**Input data:**

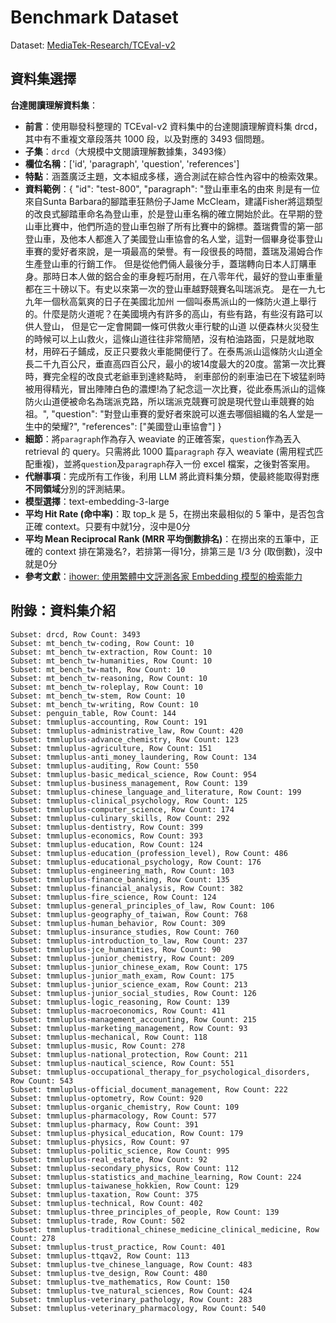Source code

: # Benchmark Dataset

Dataset: [MediaTek-Research/TCEval-v2](https://huggingface.co/datasets/MediaTek-Research/TCEval-v2)

## 資料集選擇

**台達閱讀理解資料集**：
   - **前言**：使用聯發科整理的 TCEval-v2 資料集中的台達閱讀理解資料集 drcd，其中有不重複文章段落共 1000 段，以及對應的 3493 個問題。
   - **子集**：`drcd`（大規模中文閱讀理解數據集，3493條）
   - **欄位名稱**：['id', 'paragraph', 'question', 'references']
   - **特點**：涵蓋廣泛主題，文本組成多樣，適合測試在綜合性內容中的檢索效果。
   - **資料範例**：{
      "id": "test-800",
      "paragraph": "登山車車名的由來 則是有一位來自Sunta Barbara的腳踏車狂熱份子Jame McCleam，建議Fisher將這類型的改良式腳踏車命名為登山車，於是登山車名稱的確立開始於此。在早期的登山車比賽中，他們所造的登山車包辦了所有比賽中的錦標。蓋瑞費雪的第一部登山車，及他本人都進入了美國登山車協會的名人堂，這對一個畢身從事登山車賽的愛好者來說，是一項最高的榮譽。有一段很長的時間，蓋瑞及湯姆合作生產登山車的行銷工作。 但是從他們倆人最後分手，蓋瑞轉向日本人訂購車身。那時日本人做的鋁合金的車身輕巧耐用，在八零年代，最好的登山車重量都在三十磅以下。有史以來第一次的登山車越野競賽名叫瑞派克。 是在一九七九年一個秋高氣爽的日子在美國北加州 一個叫泰馬派山的一條防火道上舉行的。什麼是防火道呢？在美國境內有許多的高山，有些有路，有些沒有路可以供人登山， 但是它一定會開闢一條可供救火車行駛的山道 以便森林火災發生的時候可以上山救火，這條山道往往非常簡陋，沒有柏油路面，只是就地取材，用碎石子鋪成，反正只要救火車能開便行了。在泰馬派山這條防火山道全長二千九百公尺，垂直高四百公尺，最小的坡14度最大的20度。當第一次比賽時，賽完全程的改良式老爺車到達終點時， 剎車部份的剎車油已在下坡猛剎時被用得精光，冒出陣陣白色的濃煙!為了紀念這一次比賽，從此泰馬派山的這條防火山道便被命名為瑞派克路，所以瑞派克競賽可說是現代登山車競賽的始祖。",
      "question": "對登山車賽的愛好者來說可以進去哪個組織的名人堂是一生中的榮耀?",
      "references": ["美國登山車協會"]
   }
   - **細節**：將`paragraph`作為存入 weaviate 的正確答案，`question`作為丟入 retrieval 的 query。只需將此 1000 篇`paragraph` 存入 weaviate (需用程式匹配重複)，並將`question`及`paragraph`存入一份 excel 檔案，之後對答案用。
   - **代辦事項**：完成所有工作後，利用 LLM 將此資料集分類，使最終能取得對應**不同領域**分別的評測結果。
   - **模型選擇**：text-embedding-3-large
   - **平均 Hit Rate (命中率)**：取 top_k 是 5，在撈出來最相似的 5 筆中，是否包含正確 context。只要有中就1分，沒中是0分
   - **平均 Mean Reciprocal Rank (MRR 平均倒數排名)**：在撈出來的五筆中，正確的 context 排在第幾名?，若排第一得1分，排第三是 1/3 分 (取倒數)，沒中就是0分
   - **參考文獻**：[ihower: 使用繁體中文評測各家 Embedding 模型的檢索能力](https://ihower.tw/blog/archives/12167)

## 附錄：資料集介紹

```
Subset: drcd, Row Count: 3493
Subset: mt_bench_tw-coding, Row Count: 10
Subset: mt_bench_tw-extraction, Row Count: 10
Subset: mt_bench_tw-humanities, Row Count: 10
Subset: mt_bench_tw-math, Row Count: 10
Subset: mt_bench_tw-reasoning, Row Count: 10
Subset: mt_bench_tw-roleplay, Row Count: 10
Subset: mt_bench_tw-stem, Row Count: 10
Subset: mt_bench_tw-writing, Row Count: 10
Subset: penguin_table, Row Count: 144
Subset: tmmluplus-accounting, Row Count: 191
Subset: tmmluplus-administrative_law, Row Count: 420
Subset: tmmluplus-advance_chemistry, Row Count: 123
Subset: tmmluplus-agriculture, Row Count: 151
Subset: tmmluplus-anti_money_laundering, Row Count: 134
Subset: tmmluplus-auditing, Row Count: 550
Subset: tmmluplus-basic_medical_science, Row Count: 954
Subset: tmmluplus-business_management, Row Count: 139
Subset: tmmluplus-chinese_language_and_literature, Row Count: 199
Subset: tmmluplus-clinical_psychology, Row Count: 125
Subset: tmmluplus-computer_science, Row Count: 174
Subset: tmmluplus-culinary_skills, Row Count: 292
Subset: tmmluplus-dentistry, Row Count: 399
Subset: tmmluplus-economics, Row Count: 393
Subset: tmmluplus-education, Row Count: 124
Subset: tmmluplus-education_(profession_level), Row Count: 486
Subset: tmmluplus-educational_psychology, Row Count: 176
Subset: tmmluplus-engineering_math, Row Count: 103
Subset: tmmluplus-finance_banking, Row Count: 135
Subset: tmmluplus-financial_analysis, Row Count: 382
Subset: tmmluplus-fire_science, Row Count: 124
Subset: tmmluplus-general_principles_of_law, Row Count: 106
Subset: tmmluplus-geography_of_taiwan, Row Count: 768
Subset: tmmluplus-human_behavior, Row Count: 309
Subset: tmmluplus-insurance_studies, Row Count: 760
Subset: tmmluplus-introduction_to_law, Row Count: 237
Subset: tmmluplus-jce_humanities, Row Count: 90
Subset: tmmluplus-junior_chemistry, Row Count: 209
Subset: tmmluplus-junior_chinese_exam, Row Count: 175
Subset: tmmluplus-junior_math_exam, Row Count: 175
Subset: tmmluplus-junior_science_exam, Row Count: 213
Subset: tmmluplus-junior_social_studies, Row Count: 126
Subset: tmmluplus-logic_reasoning, Row Count: 139
Subset: tmmluplus-macroeconomics, Row Count: 411
Subset: tmmluplus-management_accounting, Row Count: 215
Subset: tmmluplus-marketing_management, Row Count: 93
Subset: tmmluplus-mechanical, Row Count: 118
Subset: tmmluplus-music, Row Count: 278
Subset: tmmluplus-national_protection, Row Count: 211
Subset: tmmluplus-nautical_science, Row Count: 551
Subset: tmmluplus-occupational_therapy_for_psychological_disorders, Row Count: 543
Subset: tmmluplus-official_document_management, Row Count: 222
Subset: tmmluplus-optometry, Row Count: 920
Subset: tmmluplus-organic_chemistry, Row Count: 109
Subset: tmmluplus-pharmacology, Row Count: 577
Subset: tmmluplus-pharmacy, Row Count: 391
Subset: tmmluplus-physical_education, Row Count: 179
Subset: tmmluplus-physics, Row Count: 97
Subset: tmmluplus-politic_science, Row Count: 995
Subset: tmmluplus-real_estate, Row Count: 92
Subset: tmmluplus-secondary_physics, Row Count: 112
Subset: tmmluplus-statistics_and_machine_learning, Row Count: 224
Subset: tmmluplus-taiwanese_hokkien, Row Count: 129
Subset: tmmluplus-taxation, Row Count: 375
Subset: tmmluplus-technical, Row Count: 402
Subset: tmmluplus-three_principles_of_people, Row Count: 139
Subset: tmmluplus-trade, Row Count: 502
Subset: tmmluplus-traditional_chinese_medicine_clinical_medicine, Row Count: 278
Subset: tmmluplus-trust_practice, Row Count: 401
Subset: tmmluplus-ttqav2, Row Count: 113
Subset: tmmluplus-tve_chinese_language, Row Count: 483
Subset: tmmluplus-tve_design, Row Count: 480
Subset: tmmluplus-tve_mathematics, Row Count: 150
Subset: tmmluplus-tve_natural_sciences, Row Count: 424
Subset: tmmluplus-veterinary_pathology, Row Count: 283
Subset: tmmluplus-veterinary_pharmacology, Row Count: 540
```
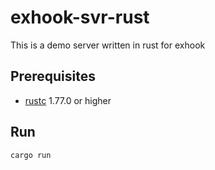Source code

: # exhook-svr-rust

This is a demo server written in rust for exhook

## Prerequisites
- [rustc](https://www.rust-lang.org/) 1.77.0 or higher

## Run
```shell
cargo run
```
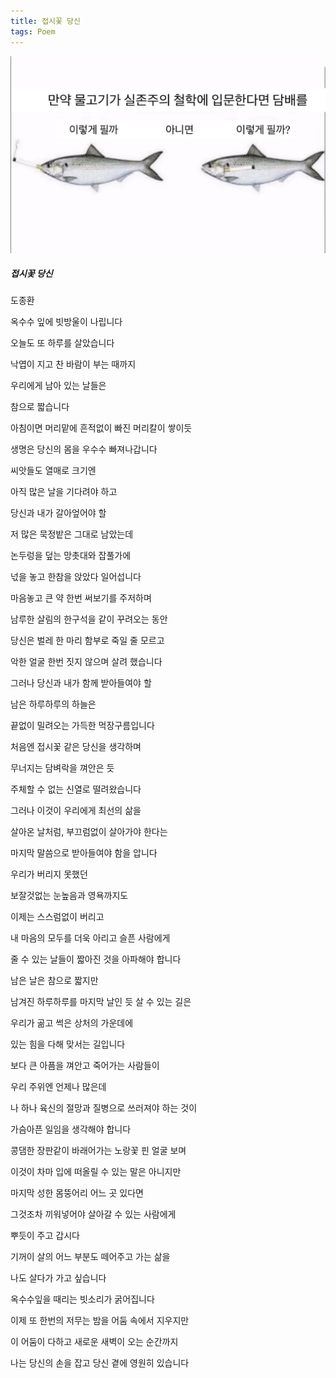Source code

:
 ```yaml
---
title: 접시꽃 당신
tags: Poem
---
```


![image](/assets/images/251015_실존주의.png)

##### 접시꽃 당신

도종환

옥수수 잎에 빗방울이 나립니다

오늘도 또 하루를 살았습니다

낙엽이 지고 찬 바람이 부는 때까지

우리에게 남아 있는 날들은

참으로 짧습니다

아침이면 머리맡에 흔적없이 빠진 머리칼이 쌓이듯

생명은 당신의 몸을 우수수 빠져나갑니다

씨앗들도 열매로 크기엔

아직 많은 날을 기다려야 하고

당신과 내가 갈아엎어야 할

저 많은 묵정밭은 그대로 남았는데

논두렁을 덮는 망촛대와 잡풀가에

넋을 놓고 한참을 앉았다 일어섭니다

마음놓고 큰 약 한번 써보기를 주저하며

남루한 살림의 한구석을 같이 꾸려오는 동안

당신은 벌레 한 마리 함부로 죽일 줄 모르고

악한 얼굴 한번 짓지 않으며 살려 했습니다

그러나 당신과 내가 함께 받아들여야 할

남은 하루하루의 하늘은

끝없이 밀려오는 가득한 먹장구름입니다

처음엔 접시꽃 같은 당신을 생각하며

무너지는 담벼락을 껴안은 듯

주체할 수 없는 신열로 떨려왔습니다

그러나 이것이 우리에게 최선의 삶을

살아온 날처럼, 부끄럼없이 살아가야 한다는

마지막 말씀으로 받아들여야 함을 압니다

우리가 버리지 못했던

보잘것없는 눈높음과 영욕까지도

이제는 스스럼없이 버리고

내 마음의 모두를 더욱 아리고 슬픈 사람에게

줄 수 있는 날들이 짧아진 것을 아파해야 합니다

남은 날은 참으로 짧지만

남겨진 하루하루를 마지막 날인 듯 살 수 있는 길은

우리가 곪고 썩은 상처의 가운데에

있는 힘을 다해 맞서는 길입니다

보다 큰 아픔을 껴안고 죽어가는 사람들이

우리 주위엔 언제나 많은데

나 하나 육신의 절망과 질병으로 쓰러져야 하는 것이

가슴아픈 일임을 생각해야 합니다

콩댐한 장판같이 바래어가는 노랑꽃 핀 얼굴 보며

이것이 차마 입에 떠올릴 수 있는 말은 아니지만

마지막 성한 몸뚱어리 어느 곳 있다면

그것조차 끼워넣어야 살아갈 수 있는 사람에게

뿌듯이 주고 갑시다

기꺼이 살의 어느 부분도 떼어주고 가는 삶을

나도 살다가 가고 싶습니다

옥수수잎을 때리는 빗소리가 굵어집니다

이제 또 한번의 저무는 밤을 어둠 속에서 지우지만

이 어둠이 다하고 새로운 새벽이 오는 순간까지

나는 당신의 손을 잡고 당신 곁에 영원히 있습니다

**Activity:** Lines of the material may hold the string "drcd". Copy each one that does.

**Answer for this exercise:**
   - **前言**：使用聯發科整理的 TCEval-v2 資料集中的台達閱讀理解資料集 drcd，其中有不重複文章段落共 1000 段，以及對應的 3493 個問題。
   - **子集**：`drcd`（大規模中文閱讀理解數據集，3493條）
Subset: drcd, Row Count: 3493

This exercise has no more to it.